What you should do:
Every line from the start of the entries up to and including the one bearing "The bulk of" must be printed verbatim, without the pictures.

Material provided:
[Start of section]

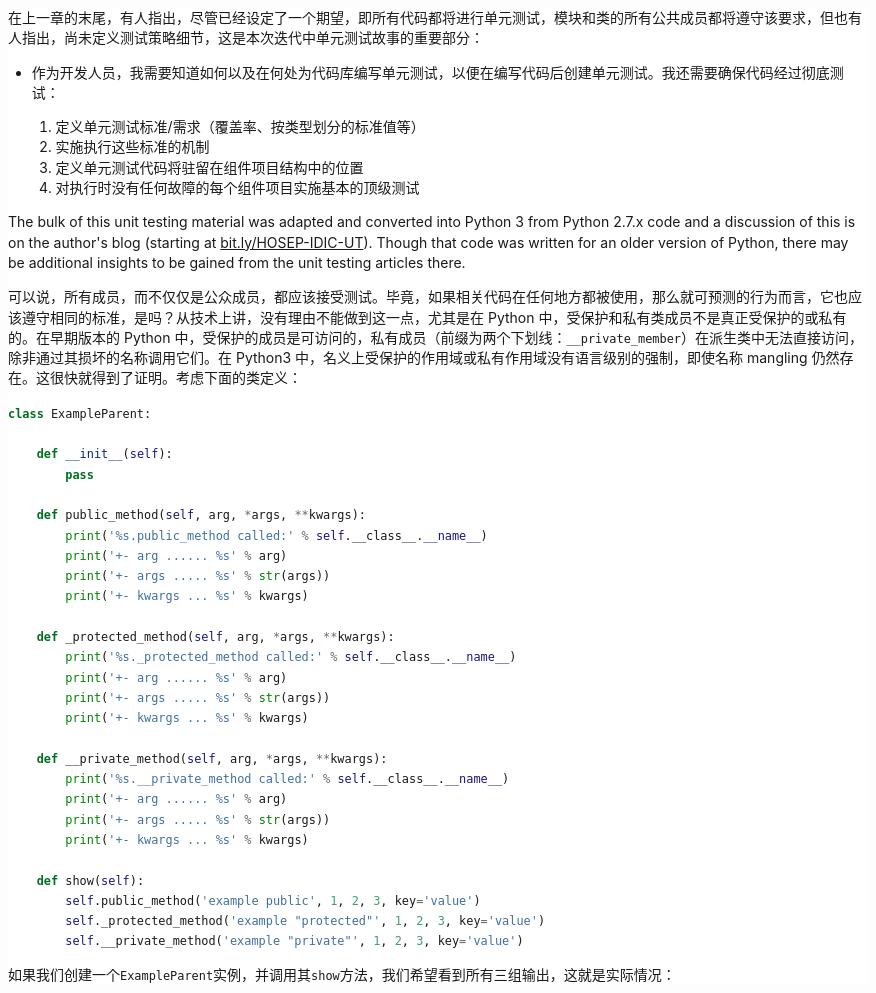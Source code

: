 在上一章的末尾，有人指出，尽管已经设定了一个期望，即所有代码都将进行单元测试，模块和类的所有公共成员都将遵守该要求，但也有人指出，尚未定义测试策略细节，这是本次迭代中单元测试故事的重要部分：

*   作为开发人员，我需要知道如何以及在何处为代码库编写单元测试，以便在编写代码后创建单元测试。我还需要确保代码经过彻底测试：

    1.  定义单元测试标准/需求（覆盖率、按类型划分的标准值等）
    2.  实施执行这些标准的机制
    3.  定义单元测试代码将驻留在组件项目结构中的位置
    4.  对执行时没有任何故障的每个组件项目实施基本的顶级测试

The bulk of this unit testing material was adapted and converted into Python 3 from Python 2.7.x code and a discussion of this is on the author's blog (starting at [bit.ly/HOSEP-IDIC-UT](http://bit.ly/HOSEP-IDIC-UT)). Though that code was written for an older version of Python, there may be additional insights to be gained from the unit testing articles there.

可以说，所有成员，而不仅仅是公众成员，都应该接受测试。毕竟，如果相关代码在任何地方都被使用，那么就可预测的行为而言，它也应该遵守相同的标准，是吗？从技术上讲，没有理由不能做到这一点，尤其是在 Python 中，受保护和私有类成员不是真正受保护的或私有的。在早期版本的 Python 中，受保护的成员是可访问的，私有成员（前缀为两个下划线：`__private_member`）在派生类中无法直接访问，除非通过其损坏的名称调用它们。在 Python3 中，名义上受保护的作用域或私有作用域没有语言级别的强制，即使名称 mangling 仍然存在。这很快就得到了证明。考虑下面的类定义：

```py
class ExampleParent:

    def __init__(self):
        pass

    def public_method(self, arg, *args, **kwargs):
        print('%s.public_method called:' % self.__class__.__name__)
        print('+- arg ...... %s' % arg)
        print('+- args ..... %s' % str(args))
        print('+- kwargs ... %s' % kwargs)

    def _protected_method(self, arg, *args, **kwargs):
        print('%s._protected_method called:' % self.__class__.__name__)
        print('+- arg ...... %s' % arg)
        print('+- args ..... %s' % str(args))
        print('+- kwargs ... %s' % kwargs)

    def __private_method(self, arg, *args, **kwargs):
        print('%s.__private_method called:' % self.__class__.__name__)
        print('+- arg ...... %s' % arg)
        print('+- args ..... %s' % str(args))
        print('+- kwargs ... %s' % kwargs)

    def show(self):
        self.public_method('example public', 1, 2, 3, key='value')
        self._protected_method('example "protected"', 1, 2, 3, key='value')
        self.__private_method('example "private"', 1, 2, 3, key='value')
```

如果我们创建一个`ExampleParent`实例，并调用其`show`方法，我们希望看到所有三组输出，这就是实际情况：
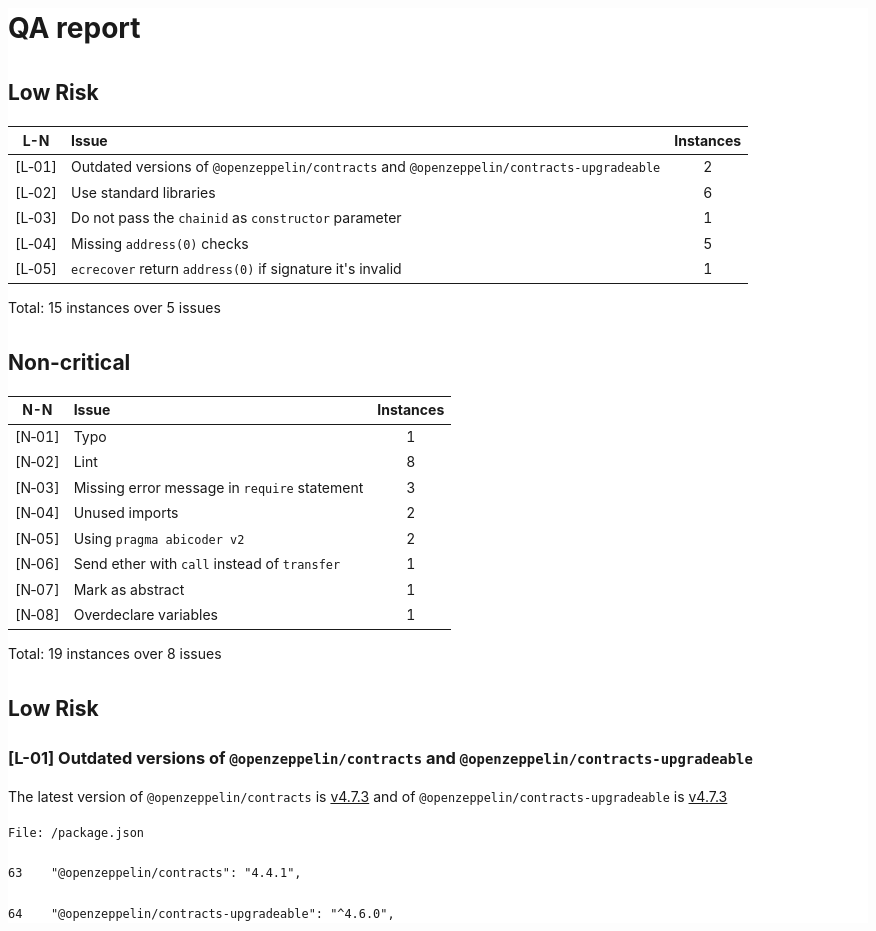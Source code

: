 # QA report

## Low Risk
| L-N    |Issue|Instances|
|:------:|:----|:-------:|
| [L&#x2011;01] | Outdated versions of `@openzeppelin/contracts` and `@openzeppelin/contracts-upgradeable` | 2 |
| [L&#x2011;02] | Use standard libraries | 6 |
| [L&#x2011;03] | Do not pass the `chainid` as `constructor` parameter | 1 |
| [L&#x2011;04] | Missing `address(0)` checks | 5 |
| [L&#x2011;05] | `ecrecover` return `address(0)` if signature it's invalid | 1 |

Total: 15 instances over 5 issues

## Non-critical

| N-N    |Issue|Instances|
|:------:|:----|:-------:|
| [N&#x2011;01] | Typo | 1 |
| [N&#x2011;02] | Lint | 8 |
| [N&#x2011;03] | Missing error message in `require` statement | 3 |
| [N&#x2011;04] | Unused imports | 2 |
| [N&#x2011;05] | Using `pragma abicoder v2` | 2 |
| [N&#x2011;06] | Send ether with `call` instead of `transfer` | 1 |
| [N&#x2011;07] | Mark as abstract | 1 |
| [N&#x2011;08] | Overdeclare variables | 1 |

Total: 19 instances over 8 issues

## Low Risk

### [L-01] Outdated versions of `@openzeppelin/contracts` and `@openzeppelin/contracts-upgradeable`

The latest version of `@openzeppelin/contracts` is [v4.7.3](https://github.com/OpenZeppelin/openzeppelin-contracts/tree/v4.7.3) and of `@openzeppelin/contracts-upgradeable` is [v4.7.3](https://github.com/OpenZeppelin/openzeppelin-contracts-upgradeable/tree/v4.7.3)

```solidity
File: /package.json

63    "@openzeppelin/contracts": "4.4.1",

64    "@openzeppelin/contracts-upgradeable": "^4.6.0",
```
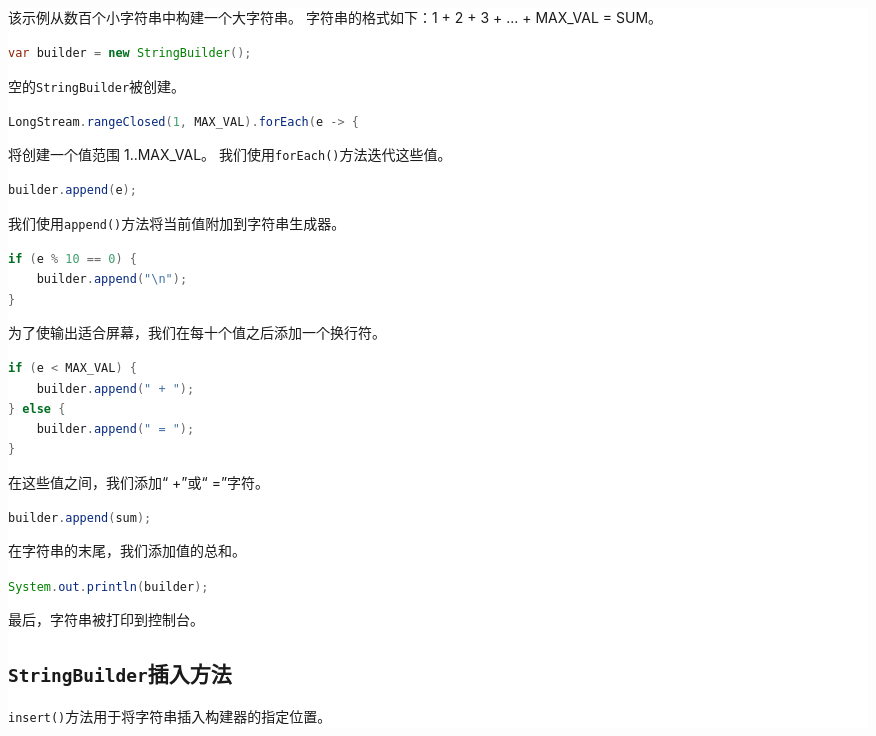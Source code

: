 该示例从数百个小字符串中构建一个大字符串。 字符串的格式如下：1 + 2 + 3 + ... + MAX_VAL = SUM。

```java
var builder = new StringBuilder();

```

空的`StringBuilder`被创建。

```java
LongStream.rangeClosed(1, MAX_VAL).forEach(e -> {

```

将创建一个值范围 1..MAX_VAL。 我们使用`forEach()`方法迭代这些值。

```java
builder.append(e);

```

我们使用`append()`方法将当前值附加到字符串生成器。

```java
if (e % 10 == 0) {
    builder.append("\n");
}

```

为了使输出适合屏幕，我们在每十个值之后添加一个换行符。

```java
if (e < MAX_VAL) {
    builder.append(" + ");
} else {
    builder.append(" = ");
}

```

在这些值之间，我们添加“ +”或“ =”字符。

```java
builder.append(sum);

```

在字符串的末尾，我们添加值的总和。

```java
System.out.println(builder);

```

最后，字符串被打印到控制台。

## `StringBuilder`插入方法

`insert()`方法用于将字符串插入构建器的指定位置。
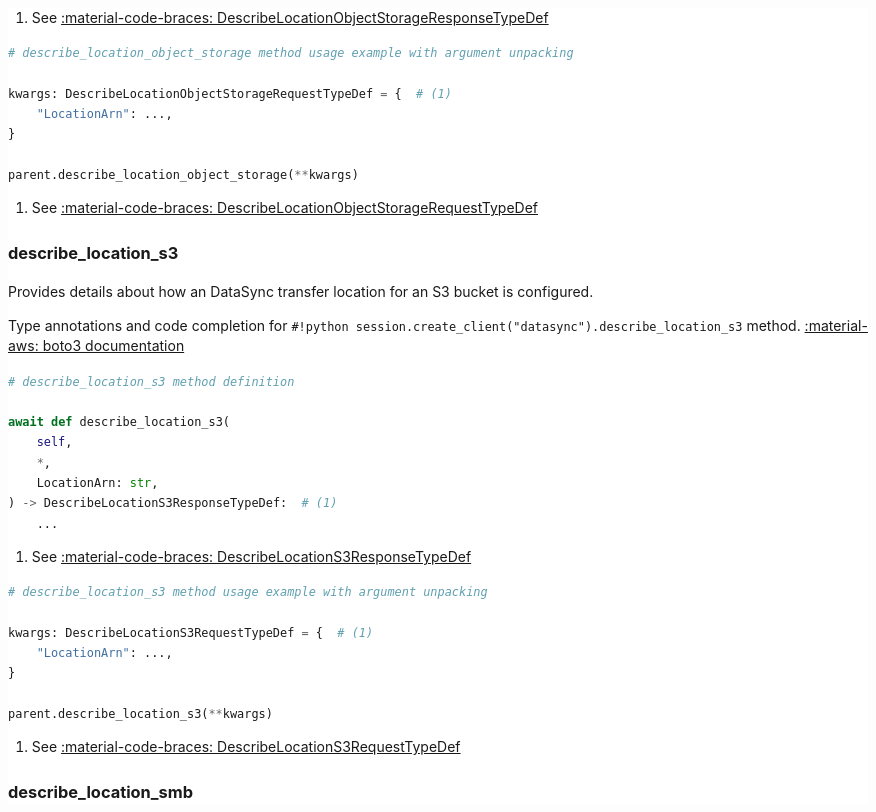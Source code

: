 1. See [:material-code-braces: DescribeLocationObjectStorageResponseTypeDef](./type_defs.md#describelocationobjectstorageresponsetypedef) 


```python
# describe_location_object_storage method usage example with argument unpacking

kwargs: DescribeLocationObjectStorageRequestTypeDef = {  # (1)
    "LocationArn": ...,
}

parent.describe_location_object_storage(**kwargs)
```

1. See [:material-code-braces: DescribeLocationObjectStorageRequestTypeDef](./type_defs.md#describelocationobjectstoragerequesttypedef) 

### describe\_location\_s3

Provides details about how an DataSync transfer location for an S3 bucket is
configured.

Type annotations and code completion for `#!python session.create_client("datasync").describe_location_s3` method.
[:material-aws: boto3 documentation](https://boto3.amazonaws.com/v1/documentation/api/latest/reference/services/datasync/client/describe_location_s3.html)

```python
# describe_location_s3 method definition

await def describe_location_s3(
    self,
    *,
    LocationArn: str,
) -> DescribeLocationS3ResponseTypeDef:  # (1)
    ...
```

1. See [:material-code-braces: DescribeLocationS3ResponseTypeDef](./type_defs.md#describelocations3responsetypedef) 


```python
# describe_location_s3 method usage example with argument unpacking

kwargs: DescribeLocationS3RequestTypeDef = {  # (1)
    "LocationArn": ...,
}

parent.describe_location_s3(**kwargs)
```

1. See [:material-code-braces: DescribeLocationS3RequestTypeDef](./type_defs.md#describelocations3requesttypedef) 

### describe\_location\_smb
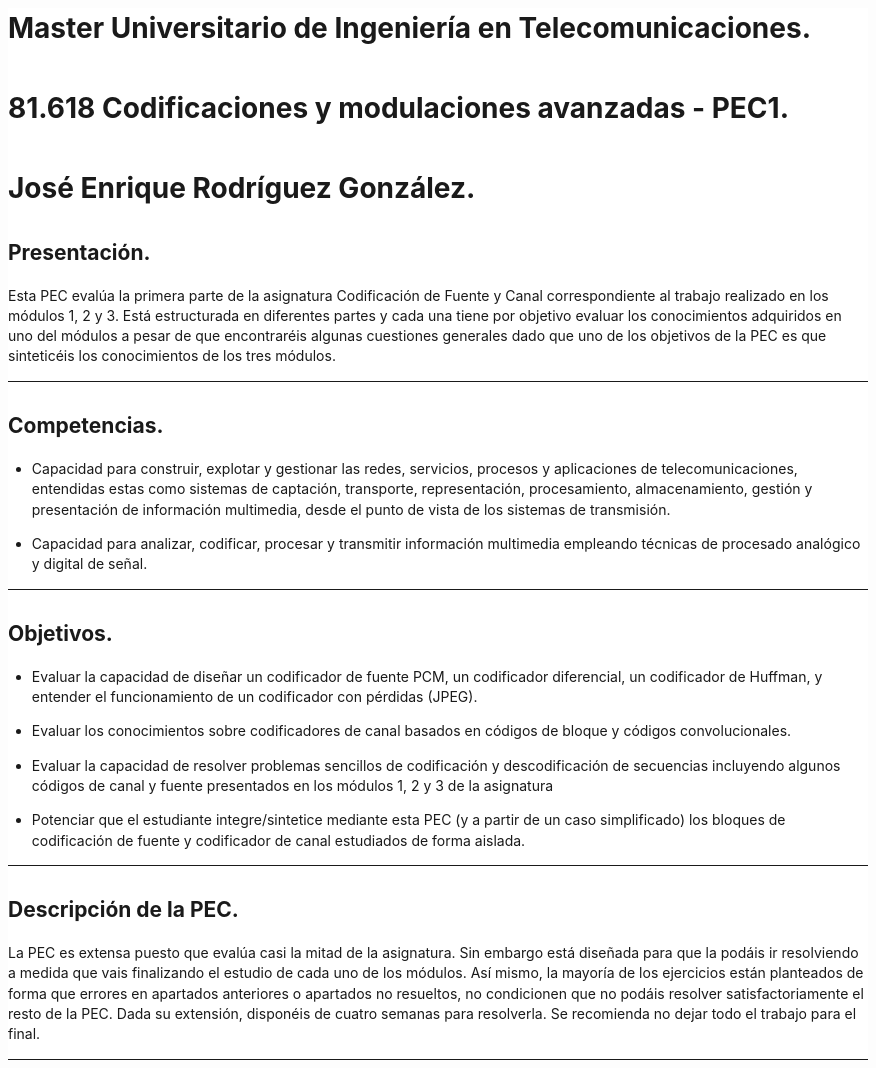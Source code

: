 

# Master Universitario de Ingeniería en Telecomunicaciones.

# 81.618 Codificaciones y modulaciones avanzadas - PEC1.

# José Enrique Rodríguez González.

## Presentación.

Esta PEC evalúa la primera parte de la asignatura Codificación de Fuente y Canal correspondiente al trabajo realizado en los módulos 1, 2 y 3. Está estructurada en diferentes partes y cada una tiene por objetivo evaluar los conocimientos adquiridos en uno del módulos a pesar de que encontraréis algunas cuestiones generales dado que uno de los objetivos de la PEC es que sinteticéis los conocimientos de los tres módulos.

---

## Competencias.

- Capacidad para construir, explotar y gestionar las redes, servicios, procesos y aplicaciones de telecomunicaciones, entendidas estas como sistemas de captación, transporte,  representación, procesamiento, almacenamiento, gestión y presentación de información multimedia, desde el punto de vista de los sistemas de transmisión.

- Capacidad para analizar, codificar, procesar y transmitir información multimedia empleando técnicas de procesado analógico y digital de señal.

---

## Objetivos.

- Evaluar la capacidad de diseñar un codificador de fuente PCM, un codificador diferencial, un codificador de Huffman, y entender el funcionamiento de un codificador con pérdidas (JPEG).

- Evaluar los conocimientos sobre codificadores de canal basados en códigos de bloque y códigos convolucionales.

- Evaluar la capacidad de resolver problemas sencillos de codificación y descodificación de secuencias incluyendo algunos códigos de canal y fuente presentados en los módulos 1, 2 y 3 de la asignatura
- Potenciar que el estudiante integre/sintetice mediante esta PEC (y a partir de un caso simplificado) los bloques de codificación de fuente y codificador de canal estudiados de forma aislada.

---

## Descripción de la PEC.

La PEC es extensa puesto que evalúa casi la mitad de la asignatura. Sin embargo está diseñada para que la podáis ir resolviendo a medida que vais finalizando el estudio de cada uno de los módulos. Así mismo, la mayoría de los ejercicios están planteados de forma que errores en apartados anteriores o apartados no resueltos, no condicionen que no podáis resolver satisfactoriamente el resto de la PEC. Dada su extensión, disponéis de cuatro semanas para resolverla. Se recomienda no dejar todo el trabajo para el final.

---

[End of section]

Answer to the exercise:
Source code

: 在上一章的末尾，有人指出，尽管已经设定了一个期望，即所有代码都将进行单元测试，模块和类的所有公共成员都将遵守该要求，但也有人指出，尚未定义测试策略细节，这是本次迭代中单元测试故事的重要部分：

*   作为开发人员，我需要知道如何以及在何处为代码库编写单元测试，以便在编写代码后创建单元测试。我还需要确保代码经过彻底测试：

    1.  定义单元测试标准/需求（覆盖率、按类型划分的标准值等）
    2.  实施执行这些标准的机制
    3.  定义单元测试代码将驻留在组件项目结构中的位置
    4.  对执行时没有任何故障的每个组件项目实施基本的顶级测试

The bulk of this unit testing material was adapted and converted into Python 3 from Python 2.7.x code and a discussion of this is on the author's blog (starting at [bit.ly/HOSEP-IDIC-UT](http://bit.ly/HOSEP-IDIC-UT)). Though that code was written for an older version of Python, there may be additional insights to be gained from the unit testing articles there.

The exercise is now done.